The immediacy and accessibility of this poetry can be deceptive, however, for haiku is very challenging to write well. French philosopher Roland Barthes once wrote that “haiku has this rather fantasmagorical property: that we always suppose we ourselves can write such things easily.” While haiku is easy to write, dedicated poets still spend lifetimes exploring the depths of its history and aesthetics. They study such key techniques as the use of a kigo, or season word, that anchors the poem in time and alludes to other poems, and of a kireji, or cutting word, that typically divides the poem and engages readers in intuiting the relationship between its two juxtaposed parts.
In Japan, an estimated seven to ten million people write haiku every month. All who write literary haiku—both ordinary people and professional poets around the world—share a desire to write with simplicity and empathy, to write authentically of their personal experiences, whatever those experiences might be. The tone and content of haiku can vary from wonder and joy to melancholy and sadness, with both authors and readers appreciating life in all its phases, not merely the beautiful. Typically, the poet dwells on the details of seasonal and human events in order to represent and celebrate the ordinary and everyday, thereby making it extraordinary.

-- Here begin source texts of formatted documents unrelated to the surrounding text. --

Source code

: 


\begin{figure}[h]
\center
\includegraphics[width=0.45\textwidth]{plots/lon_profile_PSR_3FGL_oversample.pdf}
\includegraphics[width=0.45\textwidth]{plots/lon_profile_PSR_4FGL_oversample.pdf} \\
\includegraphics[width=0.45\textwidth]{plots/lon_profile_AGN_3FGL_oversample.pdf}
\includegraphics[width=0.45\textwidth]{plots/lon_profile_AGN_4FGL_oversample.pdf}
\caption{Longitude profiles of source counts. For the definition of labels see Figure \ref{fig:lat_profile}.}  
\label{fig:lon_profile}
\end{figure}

In the gently unfolding memoir that follows, American diplomat Abigail Friedman tells the story of her first encounter with a Japanese haiku group and how she began to learn the aesthetics of this centuries-old poetic genre. Her diplomatic work in Japan charged her with coordinating the U.S. and Japanese approaches to North Korea, to improve the situation especially regarding the nuclear threat and human rights. With haiku she learned to describe experience without an agenda to change anything. While she found haiku writing relaxing, she also discovered an important similarity between the poem’s careful objective description and her own work as a diplomat: both are concerned with truly understanding and describing things as they are.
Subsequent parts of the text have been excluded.